Membicarakan lelaki ini, tak bisa saya tak haru. Karena kisah ini bukan cuma tentang ia. Bukan hanya tentang amarah-amarah itu. lebih jauh lagi ini tentang pendewasaan saya memahami kehidupan. memahami bahwa semua tercatat rapi sebagai takdir di sisi-Nya. Lalu belajar paham bahwa daun yang jatuh tak pernah membenci angin yang menjatuhkannya..

Hingga di usianya yang menjelang separuh abad, lelaki itu mengucap kalimat yang membuat pertahanan saya runtuh. lebur tak bersisa. "Maafkan atas masa kecilmu yang pincang sebelah," begitu katanya. Lihat, untuk mengetikannya saja saya (lagi-lagi) menangis. 

Darinya saya belajar. Bahwa memaafkannya bukan sekedar untuk dia. Tetapi lebih untuk saya. Untuk membawa diri saya pada tahap penerimaan bahwa takdir terbaik saya adalah menjadi putrinya..

Terimakasih Ayah.. untuk semua kebaikan yang sulit sekali Tami ingat. Untuk yang paling samar sekalipun. Tami cinta Ayah.. cinta sekali..


Sedangkan lelaki ini, adalah tipikal khas polisi jaman orde lama. Disiplin nan tinggi dan keras watak yang kemudian menemani saya dari usia 7 tahun hingga menikah. Hatinya lembut, lembut sekali. Lelaki yang suka sekali berdiri di sekitar pagar -memastikan cucunya bermain dengan teman sepermainan yang "benar"- ini diam diam menangis saat gadis kecilnya bertanya polos, "Mbah, Tami setiap hari suka berdo'a sama Allah, supaya Ayah sama Ibu bersatu lagi.. Do'a Tami bisa terkabul ga Mbah?" Basah matanya di tengah kompor yang menyala dan penggorengan. Lalu berpura mengaku matanya perih terkena bawang.

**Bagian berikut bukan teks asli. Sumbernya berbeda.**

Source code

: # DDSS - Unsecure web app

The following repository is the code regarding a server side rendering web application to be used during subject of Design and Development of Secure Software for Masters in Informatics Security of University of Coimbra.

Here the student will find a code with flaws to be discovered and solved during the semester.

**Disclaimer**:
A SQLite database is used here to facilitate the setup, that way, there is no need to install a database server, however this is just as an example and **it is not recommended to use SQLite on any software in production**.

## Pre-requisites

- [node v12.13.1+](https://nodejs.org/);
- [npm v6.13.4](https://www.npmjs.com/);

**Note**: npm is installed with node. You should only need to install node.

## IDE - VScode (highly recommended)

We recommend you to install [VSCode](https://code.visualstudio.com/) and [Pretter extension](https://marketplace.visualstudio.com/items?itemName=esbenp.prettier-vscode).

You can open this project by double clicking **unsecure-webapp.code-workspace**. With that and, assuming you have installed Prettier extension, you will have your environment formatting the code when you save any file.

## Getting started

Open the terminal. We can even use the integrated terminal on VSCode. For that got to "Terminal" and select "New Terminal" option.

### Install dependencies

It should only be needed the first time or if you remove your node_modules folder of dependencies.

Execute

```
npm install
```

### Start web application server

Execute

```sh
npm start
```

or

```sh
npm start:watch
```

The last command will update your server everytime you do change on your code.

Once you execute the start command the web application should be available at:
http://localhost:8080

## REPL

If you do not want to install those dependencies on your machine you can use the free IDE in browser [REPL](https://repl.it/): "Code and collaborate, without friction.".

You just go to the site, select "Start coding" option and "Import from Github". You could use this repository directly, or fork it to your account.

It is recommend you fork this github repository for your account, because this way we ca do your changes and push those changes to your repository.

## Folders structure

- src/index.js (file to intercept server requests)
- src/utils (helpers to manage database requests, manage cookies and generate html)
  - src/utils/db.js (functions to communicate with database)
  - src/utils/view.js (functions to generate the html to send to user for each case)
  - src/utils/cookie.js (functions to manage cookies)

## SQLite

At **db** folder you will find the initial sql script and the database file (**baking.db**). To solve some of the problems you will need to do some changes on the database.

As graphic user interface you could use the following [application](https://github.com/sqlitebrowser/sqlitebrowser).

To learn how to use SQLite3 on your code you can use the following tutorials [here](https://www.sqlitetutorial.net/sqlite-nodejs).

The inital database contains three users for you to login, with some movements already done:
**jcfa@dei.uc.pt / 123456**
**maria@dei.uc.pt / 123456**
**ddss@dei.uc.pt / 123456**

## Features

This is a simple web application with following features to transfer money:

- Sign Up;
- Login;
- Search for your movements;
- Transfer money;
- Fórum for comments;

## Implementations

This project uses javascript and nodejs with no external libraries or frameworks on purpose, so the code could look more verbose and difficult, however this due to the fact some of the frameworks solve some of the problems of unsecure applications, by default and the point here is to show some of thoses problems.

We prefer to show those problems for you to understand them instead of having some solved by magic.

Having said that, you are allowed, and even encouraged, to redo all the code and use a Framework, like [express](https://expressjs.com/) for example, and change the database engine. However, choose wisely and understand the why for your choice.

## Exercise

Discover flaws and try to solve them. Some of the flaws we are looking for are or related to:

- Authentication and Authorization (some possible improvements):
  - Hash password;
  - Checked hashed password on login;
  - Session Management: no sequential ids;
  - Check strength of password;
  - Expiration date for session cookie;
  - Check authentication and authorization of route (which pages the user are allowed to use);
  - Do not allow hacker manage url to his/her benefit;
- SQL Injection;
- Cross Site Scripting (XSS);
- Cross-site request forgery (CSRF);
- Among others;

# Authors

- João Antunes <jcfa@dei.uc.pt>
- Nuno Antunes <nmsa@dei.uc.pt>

Lelaki ini setiap pagi mengawali hari dengan membuatkan ceplok telur paling enak sedunia, yang kadang dimodifikasi dengan saus tomat racikan khasnya. Lalu saat cucu-cucunya pulang sekolah dan mulai meramaikan rumah dengan teman-teman sepermainannya, ia dengan wajah ramah mengambil lakban besar, untuk kemudian membuatkan pola pola demprak di garasi mobil. Belakangan cucunya paham, lelaki ini hanya ingin memastikan cucu-cucu yang tak lagi berumah sempurna, agar masa kecilnya tetap sempurna.

Lalu saat datang seorang lelaki melamar gadis kecilnya, lelaki ini tak banyak berkata. berhari-hari ia berdiam di kamarnya. Sempat kesal saya dibuatnya, karena tingkah lakunya membuat beberapa proses cukup tertunda. Hingga tergagap saya diberitahu : bukan perkara tidak mengizinkan, lelaki ini belum kuat melepas gadis kecilnya.

Hingga hari-hari dimana kini cicit perempuannya yang berceloteh riang meramaikan rumahnya, lelaki ini sering sekali berkelakar, "Dulu Tami pernah ditanya sama Ibu, 'Tami anak siapaaa?' Terus Tami jawab, 'Anak Mbah Kaaaakuuung!' Habis itu Ibu nangis hahahaha..."

Wajahnya berbinar bangga. Tak terkatakan.

Hingga detik ini, lelaki ini adalah pria pertama dalam hidup saya. Dan akan selalu seperti itu..







Untuk yang satu ini, kelu lidah saya berkata. terlalu banyak makna yang berhamburan, yang tak kan pernah cukup diwakili oleh satu atau dua paragraf.

Dia yang memahami "luka" saya sejak awal kami berkenal dekat. Dia yang paling tahu dimana pusat ketidakseimbangan saya, lantas menawarkan syurga sebelum syurga, "Akan aku bayar semua sakit itu, akan ku bahagiakan dirimu selalu.."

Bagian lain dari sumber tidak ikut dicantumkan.